**Exercise goal:**
Among the entries below, please repeat exactly and only the lines from the line containing "turn the PC on." to the line containing "then **Install Ubuntu**.", both lines included.

**Data:**
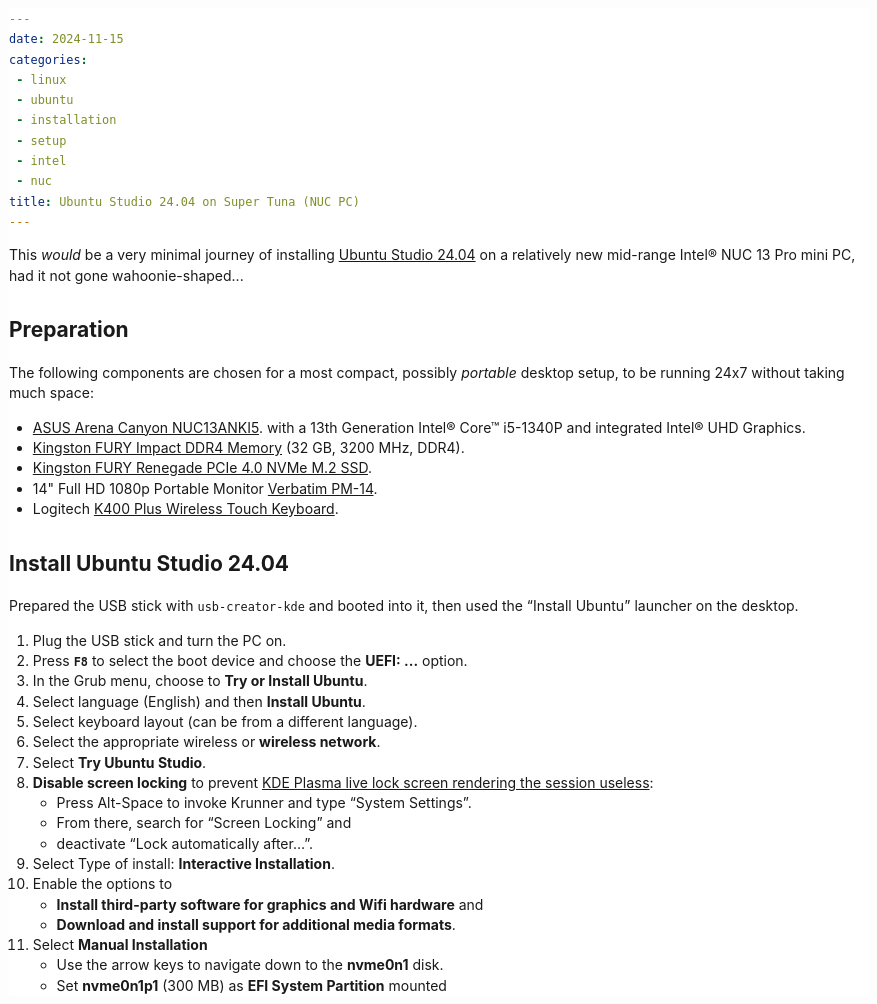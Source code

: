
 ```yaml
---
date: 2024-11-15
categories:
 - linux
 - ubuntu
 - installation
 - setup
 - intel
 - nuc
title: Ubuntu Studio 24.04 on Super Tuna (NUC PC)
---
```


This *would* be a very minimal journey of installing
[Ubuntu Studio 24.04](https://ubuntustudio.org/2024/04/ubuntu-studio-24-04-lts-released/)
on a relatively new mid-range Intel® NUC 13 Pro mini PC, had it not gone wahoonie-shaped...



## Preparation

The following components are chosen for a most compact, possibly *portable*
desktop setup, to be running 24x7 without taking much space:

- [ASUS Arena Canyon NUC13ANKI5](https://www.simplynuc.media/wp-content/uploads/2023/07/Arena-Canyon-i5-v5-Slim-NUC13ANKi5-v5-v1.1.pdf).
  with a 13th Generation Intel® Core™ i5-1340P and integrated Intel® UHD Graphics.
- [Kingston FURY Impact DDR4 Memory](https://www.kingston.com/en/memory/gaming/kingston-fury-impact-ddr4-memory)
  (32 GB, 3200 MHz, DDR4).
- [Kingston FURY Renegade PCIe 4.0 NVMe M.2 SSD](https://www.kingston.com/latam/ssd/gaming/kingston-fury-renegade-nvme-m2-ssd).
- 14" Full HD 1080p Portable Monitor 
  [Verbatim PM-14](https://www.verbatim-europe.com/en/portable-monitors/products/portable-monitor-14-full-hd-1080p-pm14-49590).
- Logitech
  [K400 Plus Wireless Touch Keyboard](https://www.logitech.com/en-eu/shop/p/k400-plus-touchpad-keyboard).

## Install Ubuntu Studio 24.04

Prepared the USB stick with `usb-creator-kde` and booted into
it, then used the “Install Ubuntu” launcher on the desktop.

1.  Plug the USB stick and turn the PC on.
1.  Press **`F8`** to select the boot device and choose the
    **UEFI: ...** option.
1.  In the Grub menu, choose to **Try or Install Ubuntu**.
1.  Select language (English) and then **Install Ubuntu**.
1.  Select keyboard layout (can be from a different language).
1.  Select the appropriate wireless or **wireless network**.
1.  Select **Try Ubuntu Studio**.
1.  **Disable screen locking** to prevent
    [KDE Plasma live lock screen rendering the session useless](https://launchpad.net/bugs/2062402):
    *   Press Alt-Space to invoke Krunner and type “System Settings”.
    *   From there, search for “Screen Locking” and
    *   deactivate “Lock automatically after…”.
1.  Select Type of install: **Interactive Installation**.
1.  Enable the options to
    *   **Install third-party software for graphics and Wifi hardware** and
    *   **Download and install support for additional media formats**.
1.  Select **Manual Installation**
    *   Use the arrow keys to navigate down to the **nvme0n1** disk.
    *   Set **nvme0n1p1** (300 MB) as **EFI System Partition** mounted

---

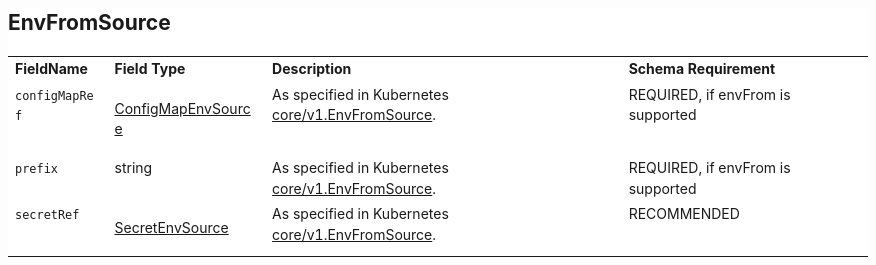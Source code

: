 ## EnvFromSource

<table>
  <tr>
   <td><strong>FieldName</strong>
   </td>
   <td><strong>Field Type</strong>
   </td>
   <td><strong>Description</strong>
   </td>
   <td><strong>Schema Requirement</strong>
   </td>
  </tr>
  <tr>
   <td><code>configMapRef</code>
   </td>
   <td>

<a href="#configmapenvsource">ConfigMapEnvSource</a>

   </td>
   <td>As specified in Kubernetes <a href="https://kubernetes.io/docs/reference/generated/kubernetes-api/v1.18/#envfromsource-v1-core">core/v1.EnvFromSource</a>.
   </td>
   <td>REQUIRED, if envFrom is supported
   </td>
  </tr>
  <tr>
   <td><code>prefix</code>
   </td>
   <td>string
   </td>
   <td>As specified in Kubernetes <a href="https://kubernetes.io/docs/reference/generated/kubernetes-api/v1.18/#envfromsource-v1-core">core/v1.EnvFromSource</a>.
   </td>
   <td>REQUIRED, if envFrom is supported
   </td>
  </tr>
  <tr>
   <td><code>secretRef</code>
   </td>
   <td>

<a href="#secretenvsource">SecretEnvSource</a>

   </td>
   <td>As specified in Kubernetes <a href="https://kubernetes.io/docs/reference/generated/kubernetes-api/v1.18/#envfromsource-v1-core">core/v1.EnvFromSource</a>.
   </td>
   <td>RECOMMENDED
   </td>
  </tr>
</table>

---

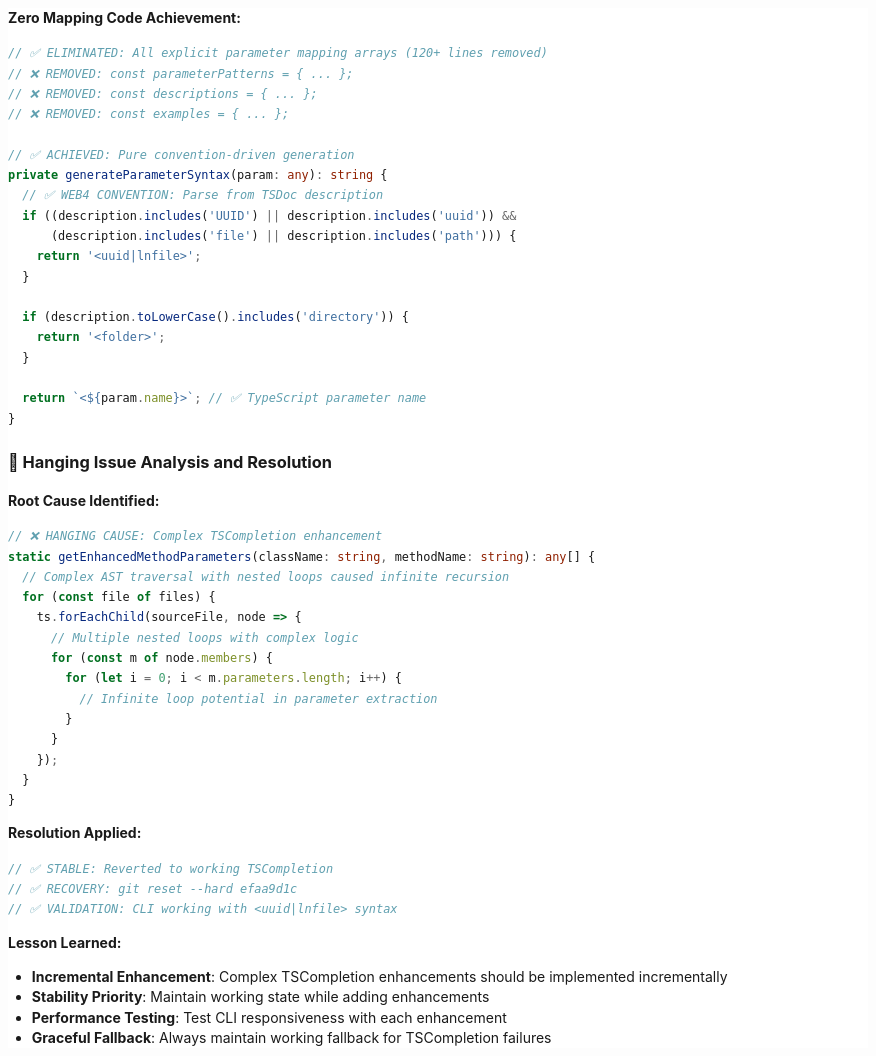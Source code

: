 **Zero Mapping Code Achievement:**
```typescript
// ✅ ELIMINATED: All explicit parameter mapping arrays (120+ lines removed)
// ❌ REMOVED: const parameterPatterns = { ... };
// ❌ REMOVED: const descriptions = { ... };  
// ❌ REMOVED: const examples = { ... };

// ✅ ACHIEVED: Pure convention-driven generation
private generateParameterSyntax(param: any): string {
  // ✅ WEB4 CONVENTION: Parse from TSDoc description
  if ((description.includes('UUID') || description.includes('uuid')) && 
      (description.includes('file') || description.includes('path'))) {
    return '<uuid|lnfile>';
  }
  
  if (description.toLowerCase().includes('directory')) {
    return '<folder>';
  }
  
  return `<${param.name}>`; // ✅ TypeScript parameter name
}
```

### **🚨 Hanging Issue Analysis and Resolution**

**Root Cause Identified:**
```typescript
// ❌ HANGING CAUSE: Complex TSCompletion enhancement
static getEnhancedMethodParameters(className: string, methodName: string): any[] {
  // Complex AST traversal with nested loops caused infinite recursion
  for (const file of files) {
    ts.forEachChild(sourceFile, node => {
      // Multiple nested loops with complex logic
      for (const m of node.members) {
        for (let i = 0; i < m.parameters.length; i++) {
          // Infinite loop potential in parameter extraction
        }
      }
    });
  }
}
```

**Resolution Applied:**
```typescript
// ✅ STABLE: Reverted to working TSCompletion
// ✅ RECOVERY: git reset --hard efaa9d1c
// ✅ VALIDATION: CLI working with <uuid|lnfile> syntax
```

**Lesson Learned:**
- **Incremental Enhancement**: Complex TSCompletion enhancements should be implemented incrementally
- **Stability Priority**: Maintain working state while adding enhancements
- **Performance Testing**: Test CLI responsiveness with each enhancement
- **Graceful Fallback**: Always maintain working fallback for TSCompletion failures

**Written response:**
1.  Plug the USB stick and turn the PC on.
1.  Press **`F8`** to select the boot device and choose the
    **UEFI: ...** option.
1.  In the Grub menu, choose to **Try or Install Ubuntu**.
1.  Select language (English) and then **Install Ubuntu**.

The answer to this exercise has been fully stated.